EXERCISE DIRECTIONS: Which lines of the data contain the string "reasoning"? Show each of them.

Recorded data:
★ ★ ★ ★ ★ ★ ★

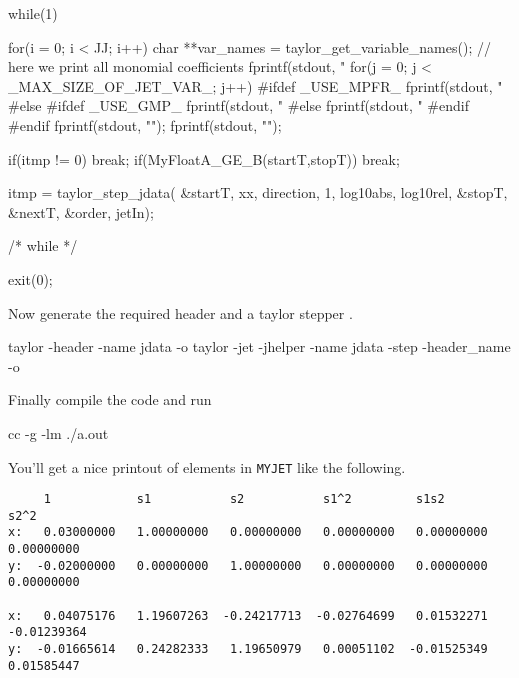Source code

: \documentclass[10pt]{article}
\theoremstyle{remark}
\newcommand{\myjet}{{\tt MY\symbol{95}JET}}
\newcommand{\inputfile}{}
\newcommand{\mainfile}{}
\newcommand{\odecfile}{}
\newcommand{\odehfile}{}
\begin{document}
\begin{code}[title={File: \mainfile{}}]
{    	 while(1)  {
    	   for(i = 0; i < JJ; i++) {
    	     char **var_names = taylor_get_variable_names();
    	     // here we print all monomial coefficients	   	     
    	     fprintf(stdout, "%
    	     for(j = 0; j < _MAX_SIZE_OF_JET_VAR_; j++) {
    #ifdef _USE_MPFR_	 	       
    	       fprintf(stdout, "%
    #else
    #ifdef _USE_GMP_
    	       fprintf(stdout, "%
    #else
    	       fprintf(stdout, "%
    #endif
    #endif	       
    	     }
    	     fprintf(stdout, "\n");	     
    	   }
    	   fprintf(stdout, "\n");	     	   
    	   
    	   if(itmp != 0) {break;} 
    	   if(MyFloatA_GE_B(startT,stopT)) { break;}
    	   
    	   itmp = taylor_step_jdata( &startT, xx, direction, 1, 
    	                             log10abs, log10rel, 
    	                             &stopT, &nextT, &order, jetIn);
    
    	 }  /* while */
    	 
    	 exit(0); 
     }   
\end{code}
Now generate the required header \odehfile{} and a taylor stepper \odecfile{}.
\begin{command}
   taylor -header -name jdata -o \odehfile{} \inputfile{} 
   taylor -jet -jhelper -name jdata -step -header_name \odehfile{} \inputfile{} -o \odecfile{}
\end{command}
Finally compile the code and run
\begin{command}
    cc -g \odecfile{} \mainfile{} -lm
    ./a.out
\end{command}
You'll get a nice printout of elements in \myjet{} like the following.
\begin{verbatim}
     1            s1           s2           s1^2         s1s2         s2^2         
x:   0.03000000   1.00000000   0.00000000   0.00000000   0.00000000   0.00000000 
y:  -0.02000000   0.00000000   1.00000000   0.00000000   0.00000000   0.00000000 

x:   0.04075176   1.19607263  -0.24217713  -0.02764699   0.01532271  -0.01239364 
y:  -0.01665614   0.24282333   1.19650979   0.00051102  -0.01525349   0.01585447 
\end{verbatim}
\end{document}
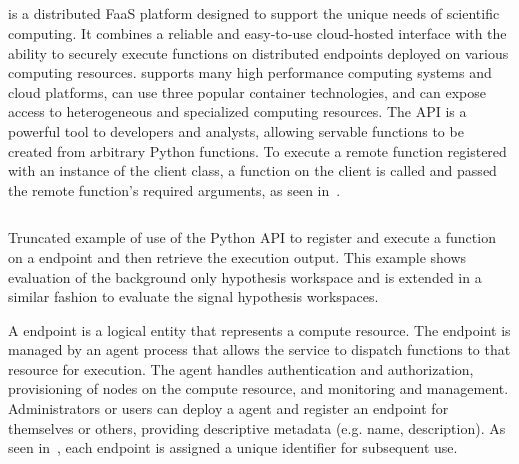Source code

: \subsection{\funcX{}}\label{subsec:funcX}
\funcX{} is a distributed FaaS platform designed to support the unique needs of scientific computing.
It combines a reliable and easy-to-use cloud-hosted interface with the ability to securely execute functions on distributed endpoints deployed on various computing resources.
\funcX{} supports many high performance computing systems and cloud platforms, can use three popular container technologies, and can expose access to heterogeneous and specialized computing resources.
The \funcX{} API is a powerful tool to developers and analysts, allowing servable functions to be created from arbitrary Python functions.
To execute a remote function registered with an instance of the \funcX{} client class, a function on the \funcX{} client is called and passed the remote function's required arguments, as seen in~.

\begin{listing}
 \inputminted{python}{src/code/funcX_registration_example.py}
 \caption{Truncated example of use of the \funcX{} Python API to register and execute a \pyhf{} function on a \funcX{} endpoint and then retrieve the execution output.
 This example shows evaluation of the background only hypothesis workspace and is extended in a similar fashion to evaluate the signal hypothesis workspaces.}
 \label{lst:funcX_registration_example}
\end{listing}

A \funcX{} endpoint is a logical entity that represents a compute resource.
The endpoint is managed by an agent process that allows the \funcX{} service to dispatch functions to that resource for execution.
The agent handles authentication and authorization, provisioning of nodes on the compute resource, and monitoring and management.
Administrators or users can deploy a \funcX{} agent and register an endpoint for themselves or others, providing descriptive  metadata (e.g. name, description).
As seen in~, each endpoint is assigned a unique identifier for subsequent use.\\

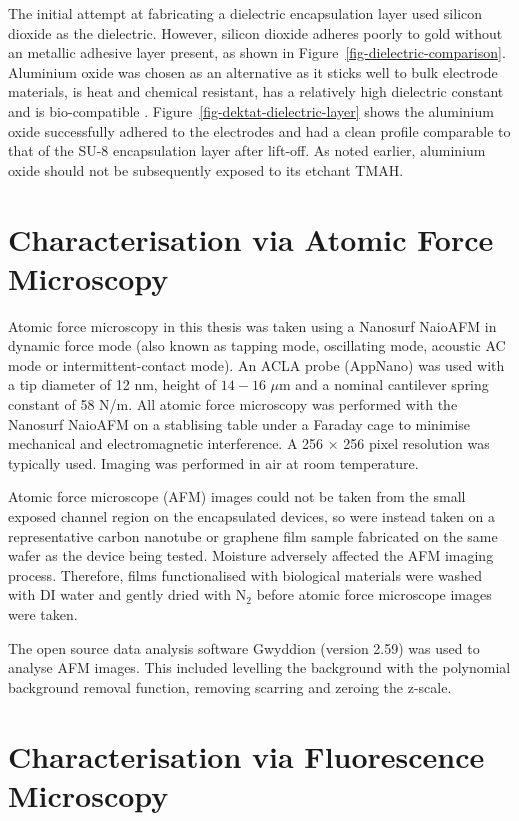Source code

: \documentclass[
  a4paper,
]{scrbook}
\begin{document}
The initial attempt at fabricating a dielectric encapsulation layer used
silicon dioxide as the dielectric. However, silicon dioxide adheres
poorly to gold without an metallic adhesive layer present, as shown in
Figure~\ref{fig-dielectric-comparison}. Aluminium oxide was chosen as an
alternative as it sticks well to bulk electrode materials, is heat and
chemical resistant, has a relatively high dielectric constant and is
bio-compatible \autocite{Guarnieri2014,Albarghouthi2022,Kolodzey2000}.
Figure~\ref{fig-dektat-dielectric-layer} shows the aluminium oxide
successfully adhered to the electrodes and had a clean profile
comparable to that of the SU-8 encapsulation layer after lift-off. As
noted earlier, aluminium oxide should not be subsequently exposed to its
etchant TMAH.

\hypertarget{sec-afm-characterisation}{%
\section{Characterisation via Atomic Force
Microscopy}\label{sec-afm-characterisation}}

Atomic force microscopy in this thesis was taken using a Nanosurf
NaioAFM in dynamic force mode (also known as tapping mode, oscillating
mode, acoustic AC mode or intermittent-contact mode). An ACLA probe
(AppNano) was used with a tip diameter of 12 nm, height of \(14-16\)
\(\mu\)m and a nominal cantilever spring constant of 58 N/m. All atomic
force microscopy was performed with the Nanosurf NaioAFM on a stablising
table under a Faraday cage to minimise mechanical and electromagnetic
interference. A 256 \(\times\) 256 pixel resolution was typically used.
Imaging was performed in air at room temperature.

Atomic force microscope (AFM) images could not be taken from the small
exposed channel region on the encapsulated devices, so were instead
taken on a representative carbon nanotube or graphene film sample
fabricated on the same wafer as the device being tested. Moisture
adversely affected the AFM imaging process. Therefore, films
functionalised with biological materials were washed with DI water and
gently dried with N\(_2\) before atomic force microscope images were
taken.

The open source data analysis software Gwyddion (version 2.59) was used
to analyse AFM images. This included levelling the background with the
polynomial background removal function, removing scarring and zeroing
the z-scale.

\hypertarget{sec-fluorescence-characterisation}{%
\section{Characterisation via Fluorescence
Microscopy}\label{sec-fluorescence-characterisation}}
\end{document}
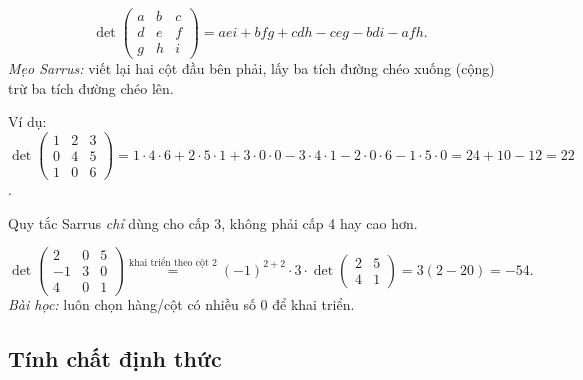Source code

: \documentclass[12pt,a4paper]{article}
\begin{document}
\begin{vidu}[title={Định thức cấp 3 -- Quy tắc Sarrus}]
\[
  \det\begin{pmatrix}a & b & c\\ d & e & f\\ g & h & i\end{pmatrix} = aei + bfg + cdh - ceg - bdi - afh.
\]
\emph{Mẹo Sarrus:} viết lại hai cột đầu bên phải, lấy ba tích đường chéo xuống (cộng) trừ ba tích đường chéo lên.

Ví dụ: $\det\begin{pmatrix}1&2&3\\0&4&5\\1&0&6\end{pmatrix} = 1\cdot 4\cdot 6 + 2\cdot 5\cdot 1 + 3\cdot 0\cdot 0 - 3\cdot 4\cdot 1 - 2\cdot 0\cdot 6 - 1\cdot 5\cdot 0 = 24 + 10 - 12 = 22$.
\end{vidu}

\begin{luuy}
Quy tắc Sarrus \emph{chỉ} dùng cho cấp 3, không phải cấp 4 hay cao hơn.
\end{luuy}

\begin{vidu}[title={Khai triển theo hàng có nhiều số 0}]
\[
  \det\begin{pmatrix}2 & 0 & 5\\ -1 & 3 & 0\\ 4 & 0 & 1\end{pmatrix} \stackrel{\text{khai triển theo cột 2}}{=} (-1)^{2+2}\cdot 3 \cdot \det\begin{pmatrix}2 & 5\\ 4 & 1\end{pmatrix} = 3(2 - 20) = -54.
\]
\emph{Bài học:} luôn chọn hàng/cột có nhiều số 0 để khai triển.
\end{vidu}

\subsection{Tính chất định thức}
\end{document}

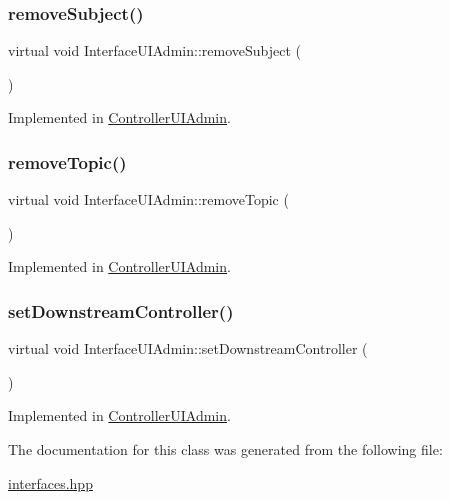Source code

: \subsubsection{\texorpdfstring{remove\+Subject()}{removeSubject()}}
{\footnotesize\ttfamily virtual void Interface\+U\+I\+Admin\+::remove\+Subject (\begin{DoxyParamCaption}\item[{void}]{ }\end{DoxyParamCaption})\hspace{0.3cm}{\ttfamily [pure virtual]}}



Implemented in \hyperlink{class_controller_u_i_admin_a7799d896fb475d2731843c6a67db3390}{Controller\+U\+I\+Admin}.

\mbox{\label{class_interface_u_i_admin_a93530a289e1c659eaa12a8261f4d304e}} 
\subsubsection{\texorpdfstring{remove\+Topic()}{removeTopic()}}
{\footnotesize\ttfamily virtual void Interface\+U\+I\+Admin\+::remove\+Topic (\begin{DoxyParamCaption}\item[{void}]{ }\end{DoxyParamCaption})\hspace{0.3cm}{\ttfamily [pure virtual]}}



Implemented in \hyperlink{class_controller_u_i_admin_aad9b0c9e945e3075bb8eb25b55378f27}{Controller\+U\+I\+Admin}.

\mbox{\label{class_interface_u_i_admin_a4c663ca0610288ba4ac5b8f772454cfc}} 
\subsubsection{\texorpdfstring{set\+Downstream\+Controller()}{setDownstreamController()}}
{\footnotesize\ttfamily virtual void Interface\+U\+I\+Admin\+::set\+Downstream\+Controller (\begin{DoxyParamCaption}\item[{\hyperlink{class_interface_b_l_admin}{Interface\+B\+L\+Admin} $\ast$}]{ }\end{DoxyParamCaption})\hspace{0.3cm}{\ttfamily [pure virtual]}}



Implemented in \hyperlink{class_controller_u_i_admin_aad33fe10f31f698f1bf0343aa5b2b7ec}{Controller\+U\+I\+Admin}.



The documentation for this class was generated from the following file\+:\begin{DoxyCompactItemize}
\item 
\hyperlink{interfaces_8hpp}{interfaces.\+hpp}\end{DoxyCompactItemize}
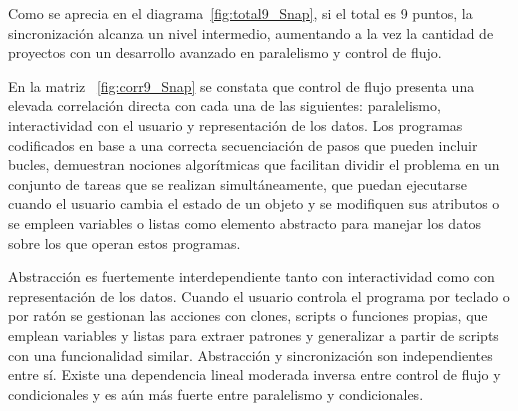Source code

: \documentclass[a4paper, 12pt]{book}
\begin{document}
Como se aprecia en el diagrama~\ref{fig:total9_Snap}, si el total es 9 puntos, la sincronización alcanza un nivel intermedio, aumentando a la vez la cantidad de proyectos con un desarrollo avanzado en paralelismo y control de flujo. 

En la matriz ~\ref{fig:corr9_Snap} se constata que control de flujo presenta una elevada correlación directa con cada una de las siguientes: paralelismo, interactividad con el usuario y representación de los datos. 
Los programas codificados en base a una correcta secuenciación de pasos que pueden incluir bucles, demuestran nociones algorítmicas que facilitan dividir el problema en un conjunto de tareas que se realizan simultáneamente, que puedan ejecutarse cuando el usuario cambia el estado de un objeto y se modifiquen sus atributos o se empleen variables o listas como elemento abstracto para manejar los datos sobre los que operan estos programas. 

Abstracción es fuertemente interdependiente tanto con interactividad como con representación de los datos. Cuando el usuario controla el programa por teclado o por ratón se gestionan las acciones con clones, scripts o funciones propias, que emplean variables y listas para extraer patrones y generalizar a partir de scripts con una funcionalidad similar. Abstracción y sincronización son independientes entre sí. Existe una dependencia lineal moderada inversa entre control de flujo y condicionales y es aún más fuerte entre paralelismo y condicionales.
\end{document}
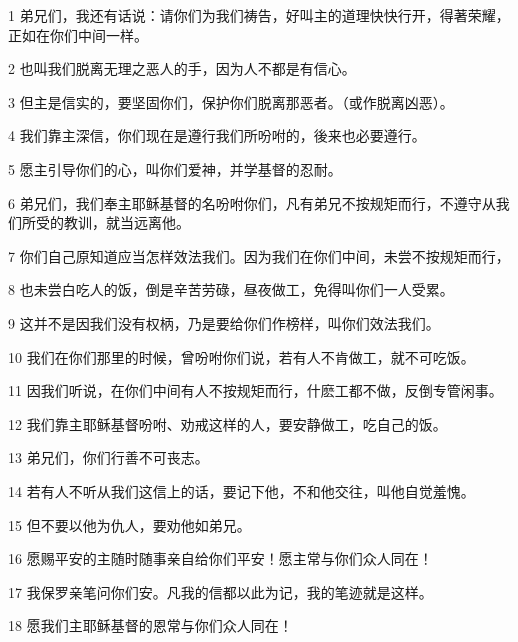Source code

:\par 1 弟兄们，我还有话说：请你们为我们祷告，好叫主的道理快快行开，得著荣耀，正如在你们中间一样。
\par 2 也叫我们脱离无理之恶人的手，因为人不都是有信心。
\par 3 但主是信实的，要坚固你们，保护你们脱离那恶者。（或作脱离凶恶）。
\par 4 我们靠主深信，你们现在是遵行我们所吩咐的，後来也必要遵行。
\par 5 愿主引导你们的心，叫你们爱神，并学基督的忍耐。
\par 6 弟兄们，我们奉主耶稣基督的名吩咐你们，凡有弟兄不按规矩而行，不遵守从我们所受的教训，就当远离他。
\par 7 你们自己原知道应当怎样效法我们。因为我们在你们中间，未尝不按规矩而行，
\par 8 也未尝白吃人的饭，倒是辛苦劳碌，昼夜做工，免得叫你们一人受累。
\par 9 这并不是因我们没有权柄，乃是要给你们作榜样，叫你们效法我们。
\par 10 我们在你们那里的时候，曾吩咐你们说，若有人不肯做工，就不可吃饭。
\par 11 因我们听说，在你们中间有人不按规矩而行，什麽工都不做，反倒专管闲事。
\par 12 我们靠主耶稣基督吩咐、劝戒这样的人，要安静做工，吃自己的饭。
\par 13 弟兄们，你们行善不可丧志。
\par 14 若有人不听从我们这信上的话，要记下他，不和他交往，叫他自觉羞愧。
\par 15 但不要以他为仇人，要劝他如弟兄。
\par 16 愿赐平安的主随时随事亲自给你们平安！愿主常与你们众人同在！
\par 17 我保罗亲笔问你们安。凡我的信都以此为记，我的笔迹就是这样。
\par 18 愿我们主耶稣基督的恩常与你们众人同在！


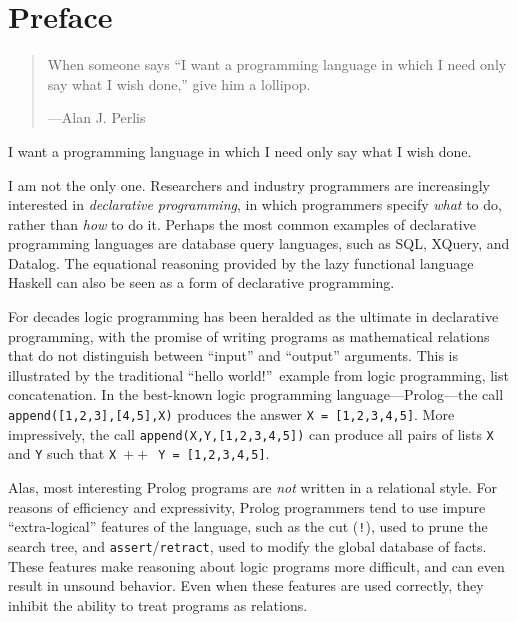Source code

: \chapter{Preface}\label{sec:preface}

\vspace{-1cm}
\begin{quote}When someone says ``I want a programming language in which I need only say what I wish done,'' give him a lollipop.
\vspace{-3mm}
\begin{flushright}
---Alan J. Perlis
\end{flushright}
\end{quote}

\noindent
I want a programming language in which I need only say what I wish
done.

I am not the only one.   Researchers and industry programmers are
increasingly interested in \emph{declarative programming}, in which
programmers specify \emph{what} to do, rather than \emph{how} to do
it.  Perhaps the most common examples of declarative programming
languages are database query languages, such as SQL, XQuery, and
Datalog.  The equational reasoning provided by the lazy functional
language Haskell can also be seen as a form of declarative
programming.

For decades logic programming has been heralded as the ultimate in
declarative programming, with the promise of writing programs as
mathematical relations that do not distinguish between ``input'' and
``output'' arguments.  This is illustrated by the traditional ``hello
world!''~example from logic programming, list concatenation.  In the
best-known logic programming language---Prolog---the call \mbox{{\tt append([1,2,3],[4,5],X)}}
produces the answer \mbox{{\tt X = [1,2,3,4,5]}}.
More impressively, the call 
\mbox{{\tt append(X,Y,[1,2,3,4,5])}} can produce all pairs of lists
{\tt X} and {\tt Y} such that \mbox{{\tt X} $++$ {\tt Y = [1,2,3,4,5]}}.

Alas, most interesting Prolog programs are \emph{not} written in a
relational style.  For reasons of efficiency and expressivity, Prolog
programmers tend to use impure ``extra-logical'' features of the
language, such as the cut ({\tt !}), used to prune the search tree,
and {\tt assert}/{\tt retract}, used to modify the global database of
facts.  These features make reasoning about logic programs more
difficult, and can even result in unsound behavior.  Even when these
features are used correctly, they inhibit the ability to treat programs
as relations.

★ ★ ★ ★ ★ ★ ★

WRITTEN SOLUTION:
Datalog.  The equational reasoning provided by the lazy functional
facts.  These features make reasoning about logic programs more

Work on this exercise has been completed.